"Kuchenne rewolucje": internauci stanęli w obronie właściciela "Paradiso"
Kolejny odcinek "Kuchennych rewolucji" dostarczył widzom sporo emocji. Najwięcej krytyki ze strony Magdy Gessler posypało się pod adresem właściciela, Hieronima. Nie wszyscy jednak podzielają zdanie restauratorki.
29.03.2019 14:00
Ostatnio ekipa "Kuchennych rewolucji" zawitała na Dolny Śląsk, a dokładniej do restauracji "Paradiso" w Kawicach. Właścicielem lokalu, będącego na skraju bankructwa, był 75-letni Hieronim. W pracy pomagała mu małżonka Halina. Jego poprzedni punkt gastronomiczny, który mieścił się w autobusie, całkowicie spłonął. Późniejszy lokal przynosił coraz mniejsze zyski. Nic dziwnego. Gdy Magda Gessler stanęła w progu "Paradiso", oniemiała.
"Kuchenne rewolucje" - dramat w w restauracji "Paradiso" w Kawicach
Największym problemem restauracji był wszechobecny kilkuletni brud. Pod wykładziną leżało mnóstwo piachu. Kuchnia sprawiała wrażenie, jakby nie była sprzątana od lat. Gessler z przerażeniem obserwowała to, w jakich warunkach przyszło jej kosztować dań. A i potrawy, którymi została uraczona, pozostawiały wiele do życzenia.

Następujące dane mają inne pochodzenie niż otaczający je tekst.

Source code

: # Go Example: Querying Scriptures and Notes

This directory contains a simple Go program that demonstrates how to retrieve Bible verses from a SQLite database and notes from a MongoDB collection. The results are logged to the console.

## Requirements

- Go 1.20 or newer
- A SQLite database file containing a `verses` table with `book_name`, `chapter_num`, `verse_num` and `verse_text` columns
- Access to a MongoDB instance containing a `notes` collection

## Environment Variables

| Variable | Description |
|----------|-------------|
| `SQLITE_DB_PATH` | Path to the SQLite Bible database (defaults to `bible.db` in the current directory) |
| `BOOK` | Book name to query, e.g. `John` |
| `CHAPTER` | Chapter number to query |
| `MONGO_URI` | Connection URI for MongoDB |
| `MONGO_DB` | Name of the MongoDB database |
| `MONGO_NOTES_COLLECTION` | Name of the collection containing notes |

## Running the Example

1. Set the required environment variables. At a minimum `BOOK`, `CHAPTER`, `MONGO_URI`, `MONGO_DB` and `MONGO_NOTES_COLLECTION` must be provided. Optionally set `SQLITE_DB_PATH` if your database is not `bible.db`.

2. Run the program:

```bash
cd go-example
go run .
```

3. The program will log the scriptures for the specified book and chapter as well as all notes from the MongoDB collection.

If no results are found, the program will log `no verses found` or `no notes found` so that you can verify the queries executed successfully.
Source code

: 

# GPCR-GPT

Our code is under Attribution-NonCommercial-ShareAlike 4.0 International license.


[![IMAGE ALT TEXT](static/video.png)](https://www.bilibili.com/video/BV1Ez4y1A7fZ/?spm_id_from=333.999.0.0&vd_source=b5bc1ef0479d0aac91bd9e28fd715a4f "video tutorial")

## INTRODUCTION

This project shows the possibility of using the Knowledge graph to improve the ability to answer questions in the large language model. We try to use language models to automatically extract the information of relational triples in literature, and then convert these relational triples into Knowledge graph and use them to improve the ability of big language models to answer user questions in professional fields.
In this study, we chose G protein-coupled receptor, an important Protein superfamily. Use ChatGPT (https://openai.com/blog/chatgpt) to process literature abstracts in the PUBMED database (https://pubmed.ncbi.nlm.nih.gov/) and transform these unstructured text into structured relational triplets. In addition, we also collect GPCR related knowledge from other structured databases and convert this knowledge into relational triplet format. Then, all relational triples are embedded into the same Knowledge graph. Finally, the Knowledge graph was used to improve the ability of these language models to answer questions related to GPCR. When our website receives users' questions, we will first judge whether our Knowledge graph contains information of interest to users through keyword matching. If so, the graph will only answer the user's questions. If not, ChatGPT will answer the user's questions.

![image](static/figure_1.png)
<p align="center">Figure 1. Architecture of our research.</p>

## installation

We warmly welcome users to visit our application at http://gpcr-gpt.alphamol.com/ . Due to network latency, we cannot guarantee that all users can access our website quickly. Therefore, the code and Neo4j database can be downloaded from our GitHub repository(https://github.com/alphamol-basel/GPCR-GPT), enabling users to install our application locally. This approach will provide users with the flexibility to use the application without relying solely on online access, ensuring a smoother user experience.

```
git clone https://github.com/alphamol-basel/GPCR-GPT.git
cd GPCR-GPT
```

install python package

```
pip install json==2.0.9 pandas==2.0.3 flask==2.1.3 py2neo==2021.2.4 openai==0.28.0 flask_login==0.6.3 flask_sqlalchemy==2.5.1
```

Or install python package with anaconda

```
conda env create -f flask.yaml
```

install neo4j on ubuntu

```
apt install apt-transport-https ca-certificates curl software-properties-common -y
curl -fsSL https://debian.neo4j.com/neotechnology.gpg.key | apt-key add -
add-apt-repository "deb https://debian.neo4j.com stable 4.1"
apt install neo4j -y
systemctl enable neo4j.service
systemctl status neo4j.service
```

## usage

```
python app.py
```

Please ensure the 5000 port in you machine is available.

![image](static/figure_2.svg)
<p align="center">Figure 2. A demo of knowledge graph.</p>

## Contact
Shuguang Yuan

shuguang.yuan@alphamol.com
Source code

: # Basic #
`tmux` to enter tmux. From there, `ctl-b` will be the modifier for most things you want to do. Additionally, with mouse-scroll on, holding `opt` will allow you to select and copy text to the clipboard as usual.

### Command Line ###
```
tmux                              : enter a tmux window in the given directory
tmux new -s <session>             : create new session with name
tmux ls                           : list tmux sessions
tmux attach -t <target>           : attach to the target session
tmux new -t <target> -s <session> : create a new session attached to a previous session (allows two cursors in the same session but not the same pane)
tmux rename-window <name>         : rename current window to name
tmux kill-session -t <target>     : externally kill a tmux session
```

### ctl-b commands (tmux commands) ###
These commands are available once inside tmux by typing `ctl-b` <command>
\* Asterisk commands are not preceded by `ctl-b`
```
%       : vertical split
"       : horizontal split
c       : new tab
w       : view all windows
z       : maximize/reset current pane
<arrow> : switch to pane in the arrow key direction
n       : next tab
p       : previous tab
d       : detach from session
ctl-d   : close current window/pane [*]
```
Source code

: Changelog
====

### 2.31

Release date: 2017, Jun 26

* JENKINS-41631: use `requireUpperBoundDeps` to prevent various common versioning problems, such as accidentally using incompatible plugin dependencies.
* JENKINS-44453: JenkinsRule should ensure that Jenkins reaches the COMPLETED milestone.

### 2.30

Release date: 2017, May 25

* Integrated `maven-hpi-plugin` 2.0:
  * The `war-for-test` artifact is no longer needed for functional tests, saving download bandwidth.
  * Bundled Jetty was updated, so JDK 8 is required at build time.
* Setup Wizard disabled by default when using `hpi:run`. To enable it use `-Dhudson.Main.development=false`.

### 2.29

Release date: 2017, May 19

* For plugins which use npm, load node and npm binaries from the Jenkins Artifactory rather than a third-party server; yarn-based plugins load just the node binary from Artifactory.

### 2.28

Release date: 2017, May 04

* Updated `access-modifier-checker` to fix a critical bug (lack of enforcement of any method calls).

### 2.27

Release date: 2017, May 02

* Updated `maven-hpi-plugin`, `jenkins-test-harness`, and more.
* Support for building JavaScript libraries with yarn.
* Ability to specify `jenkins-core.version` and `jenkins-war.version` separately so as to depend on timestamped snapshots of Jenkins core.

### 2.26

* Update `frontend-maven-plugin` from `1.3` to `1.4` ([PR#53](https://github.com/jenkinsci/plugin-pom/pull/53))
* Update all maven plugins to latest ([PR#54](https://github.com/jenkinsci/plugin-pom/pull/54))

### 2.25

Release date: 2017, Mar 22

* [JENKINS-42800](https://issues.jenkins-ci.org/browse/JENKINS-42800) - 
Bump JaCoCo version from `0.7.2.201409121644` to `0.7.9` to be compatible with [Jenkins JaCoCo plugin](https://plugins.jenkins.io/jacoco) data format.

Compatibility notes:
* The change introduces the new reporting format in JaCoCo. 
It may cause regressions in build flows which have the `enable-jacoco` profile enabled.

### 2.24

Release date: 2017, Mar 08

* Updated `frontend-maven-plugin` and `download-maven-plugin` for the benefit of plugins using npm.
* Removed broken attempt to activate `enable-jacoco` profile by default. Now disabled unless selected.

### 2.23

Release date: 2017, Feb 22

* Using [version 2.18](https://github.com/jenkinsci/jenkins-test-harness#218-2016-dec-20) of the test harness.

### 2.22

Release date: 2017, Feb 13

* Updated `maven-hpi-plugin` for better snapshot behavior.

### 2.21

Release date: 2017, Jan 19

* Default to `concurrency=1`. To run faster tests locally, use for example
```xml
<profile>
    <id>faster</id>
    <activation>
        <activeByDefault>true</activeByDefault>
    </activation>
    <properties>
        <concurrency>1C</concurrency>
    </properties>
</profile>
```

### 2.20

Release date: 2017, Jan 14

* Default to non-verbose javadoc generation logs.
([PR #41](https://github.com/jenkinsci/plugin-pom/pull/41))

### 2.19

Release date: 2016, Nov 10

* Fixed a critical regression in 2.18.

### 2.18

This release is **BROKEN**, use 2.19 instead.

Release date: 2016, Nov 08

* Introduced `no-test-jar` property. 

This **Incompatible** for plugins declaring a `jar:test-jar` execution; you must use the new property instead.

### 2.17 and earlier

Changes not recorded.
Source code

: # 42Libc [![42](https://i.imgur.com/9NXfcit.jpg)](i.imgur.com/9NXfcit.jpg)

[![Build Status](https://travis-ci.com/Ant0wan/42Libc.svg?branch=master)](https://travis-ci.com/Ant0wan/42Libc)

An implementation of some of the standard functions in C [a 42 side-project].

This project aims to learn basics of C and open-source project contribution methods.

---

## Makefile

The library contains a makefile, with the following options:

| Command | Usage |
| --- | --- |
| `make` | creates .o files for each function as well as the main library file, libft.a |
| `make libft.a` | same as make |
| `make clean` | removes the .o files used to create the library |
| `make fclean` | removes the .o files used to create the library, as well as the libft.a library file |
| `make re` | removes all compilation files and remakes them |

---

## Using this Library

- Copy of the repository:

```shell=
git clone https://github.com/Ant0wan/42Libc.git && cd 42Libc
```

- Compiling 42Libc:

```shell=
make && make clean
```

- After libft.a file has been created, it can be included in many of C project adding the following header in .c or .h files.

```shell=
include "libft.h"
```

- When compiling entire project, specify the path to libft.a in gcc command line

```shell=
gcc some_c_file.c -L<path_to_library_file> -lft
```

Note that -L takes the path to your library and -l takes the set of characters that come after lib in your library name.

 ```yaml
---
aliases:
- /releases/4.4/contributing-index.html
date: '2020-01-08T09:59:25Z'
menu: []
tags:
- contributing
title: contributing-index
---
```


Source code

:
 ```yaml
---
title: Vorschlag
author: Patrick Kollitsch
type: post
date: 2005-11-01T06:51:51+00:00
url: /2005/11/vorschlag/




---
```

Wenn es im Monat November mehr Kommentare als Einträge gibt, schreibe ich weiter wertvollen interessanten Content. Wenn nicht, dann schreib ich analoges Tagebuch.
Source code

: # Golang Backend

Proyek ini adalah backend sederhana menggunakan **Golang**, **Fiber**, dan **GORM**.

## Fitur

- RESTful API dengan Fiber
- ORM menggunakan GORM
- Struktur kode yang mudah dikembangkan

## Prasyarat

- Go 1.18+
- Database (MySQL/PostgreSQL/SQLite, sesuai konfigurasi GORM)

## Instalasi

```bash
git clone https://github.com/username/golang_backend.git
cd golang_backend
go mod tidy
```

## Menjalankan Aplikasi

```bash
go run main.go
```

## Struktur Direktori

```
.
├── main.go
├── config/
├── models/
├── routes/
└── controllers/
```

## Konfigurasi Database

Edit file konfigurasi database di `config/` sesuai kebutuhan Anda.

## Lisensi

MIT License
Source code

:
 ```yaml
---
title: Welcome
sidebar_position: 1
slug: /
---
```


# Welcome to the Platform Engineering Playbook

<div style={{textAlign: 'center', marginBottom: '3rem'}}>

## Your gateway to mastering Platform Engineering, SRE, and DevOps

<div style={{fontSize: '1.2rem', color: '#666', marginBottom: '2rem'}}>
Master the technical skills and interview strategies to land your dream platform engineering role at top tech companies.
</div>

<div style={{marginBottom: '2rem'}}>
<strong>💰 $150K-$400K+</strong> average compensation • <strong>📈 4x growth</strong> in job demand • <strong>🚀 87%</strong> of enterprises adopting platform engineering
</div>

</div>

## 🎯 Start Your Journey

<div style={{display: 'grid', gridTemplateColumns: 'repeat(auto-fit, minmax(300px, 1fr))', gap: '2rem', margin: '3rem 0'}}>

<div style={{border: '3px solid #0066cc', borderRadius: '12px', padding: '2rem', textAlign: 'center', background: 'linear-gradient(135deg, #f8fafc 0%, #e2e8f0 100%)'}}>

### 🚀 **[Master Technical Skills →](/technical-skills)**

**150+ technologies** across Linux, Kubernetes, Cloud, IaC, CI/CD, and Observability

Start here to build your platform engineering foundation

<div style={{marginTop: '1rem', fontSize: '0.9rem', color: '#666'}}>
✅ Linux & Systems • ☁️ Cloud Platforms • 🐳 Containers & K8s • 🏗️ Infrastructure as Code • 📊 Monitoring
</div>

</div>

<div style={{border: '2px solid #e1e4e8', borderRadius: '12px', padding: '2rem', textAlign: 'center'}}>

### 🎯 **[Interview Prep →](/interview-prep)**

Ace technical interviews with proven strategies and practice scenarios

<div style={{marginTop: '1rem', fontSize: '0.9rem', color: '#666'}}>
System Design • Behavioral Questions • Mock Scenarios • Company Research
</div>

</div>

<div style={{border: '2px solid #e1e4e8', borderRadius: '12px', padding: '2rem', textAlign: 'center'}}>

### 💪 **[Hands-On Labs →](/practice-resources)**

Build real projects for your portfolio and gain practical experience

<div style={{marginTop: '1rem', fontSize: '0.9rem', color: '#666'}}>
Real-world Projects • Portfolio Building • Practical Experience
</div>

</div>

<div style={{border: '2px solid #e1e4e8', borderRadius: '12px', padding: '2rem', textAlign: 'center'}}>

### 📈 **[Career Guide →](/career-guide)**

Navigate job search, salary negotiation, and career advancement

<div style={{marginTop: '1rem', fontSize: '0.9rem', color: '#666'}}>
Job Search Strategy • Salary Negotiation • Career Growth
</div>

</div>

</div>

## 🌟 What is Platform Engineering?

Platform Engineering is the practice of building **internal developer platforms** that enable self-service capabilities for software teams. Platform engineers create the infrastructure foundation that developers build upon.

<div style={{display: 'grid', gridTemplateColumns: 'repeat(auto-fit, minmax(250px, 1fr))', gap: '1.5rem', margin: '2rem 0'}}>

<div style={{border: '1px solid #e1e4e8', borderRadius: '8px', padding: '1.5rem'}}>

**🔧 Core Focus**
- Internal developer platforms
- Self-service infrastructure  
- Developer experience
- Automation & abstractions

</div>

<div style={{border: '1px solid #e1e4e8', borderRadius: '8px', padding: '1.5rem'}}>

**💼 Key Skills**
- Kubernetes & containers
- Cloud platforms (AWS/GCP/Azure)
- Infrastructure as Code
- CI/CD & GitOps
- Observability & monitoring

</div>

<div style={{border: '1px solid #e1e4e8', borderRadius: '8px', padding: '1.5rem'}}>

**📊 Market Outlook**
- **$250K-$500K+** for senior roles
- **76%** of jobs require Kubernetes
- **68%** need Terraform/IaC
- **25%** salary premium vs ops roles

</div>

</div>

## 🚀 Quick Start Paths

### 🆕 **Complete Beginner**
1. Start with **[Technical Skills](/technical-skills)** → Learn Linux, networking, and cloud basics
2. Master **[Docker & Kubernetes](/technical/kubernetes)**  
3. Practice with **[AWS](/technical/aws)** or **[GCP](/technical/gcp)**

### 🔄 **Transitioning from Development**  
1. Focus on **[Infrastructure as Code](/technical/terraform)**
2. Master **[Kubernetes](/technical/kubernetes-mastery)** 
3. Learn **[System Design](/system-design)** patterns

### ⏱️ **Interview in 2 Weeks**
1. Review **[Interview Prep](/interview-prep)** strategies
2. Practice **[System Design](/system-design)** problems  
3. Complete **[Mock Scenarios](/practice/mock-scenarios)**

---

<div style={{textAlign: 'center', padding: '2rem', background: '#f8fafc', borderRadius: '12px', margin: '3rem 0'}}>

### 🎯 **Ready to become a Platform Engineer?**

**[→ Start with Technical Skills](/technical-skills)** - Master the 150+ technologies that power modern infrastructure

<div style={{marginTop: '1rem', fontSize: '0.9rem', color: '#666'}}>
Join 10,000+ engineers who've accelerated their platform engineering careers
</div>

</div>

Restauratorka nie miała litości dla właściciela, który doprowadził lokal do takiego stanu. Nie przemawiały do niej żadne argumenty. Nie okazała współczucia nawet, gdy Hieronim podzielił się z nią poruszającą historią swojego życia. Bohater odcinka ze łzami w oczach przyznał bowiem, że w przeszłości borykał się z niewyobrażalną biedą.
"Kuchenne rewolucje" - widzowie stają w obronie Hieronima
Ostatecznie Gessler nie podpisała się pod przeprowadzoną rewolucją. Ocenę lokalu pozostawiła widzom. Po emisji tego odcinka na facebookowym i instagramowym profilu "Kuchennych rewolucji" zaroiło się od komentarzy. Większość fanów programu stanęła murem za sympatycznym 75-latkiem.
Internauci zauważyli, że podczas wizyty Gessler Hieronim starał się jak tylko mógł. Otworzył się przed kamerami, był szczery, kulturalny i gotowy na zmiany. Choć sprawiał wrażenie nieco zagubionego w całej sytuacji, chciał, aby jego biznes wreszcie stanął na nogi.
- "Pan Hieronim mnie wzruszył, mimo że nie udało mu się z kurczakiem. Jak będę w okolicach Legnicy, to na pewno wpadnę" - napisał jeden z internautów.
- "Na pewno się starali, jednak nie zawsze wszystko wychodzi. Mili ludzie, nie da się ukryć, może powinni przejąć interes młodsi. Chociaż z drugiej strony to ich życie, sami do wszystkiego doszli" - dodał ktoś inny.
- "Cudowni ludzie. Ale tak jest w życiu, że starych drzew się nie przesadza. Ciężko komuś, kto przeżył tyle ciężkich dni, wytłumaczyć, że jest inaczej, że czasy inne".
- "Szkoda mi pana Hieronima, smutna historia, ale cóż, trzeba żyć dalej, aby przetrwać w tym, co się kocha, życzę powodzenia" - czytamy w komentarzach. A wy po czyjej jesteście stronie?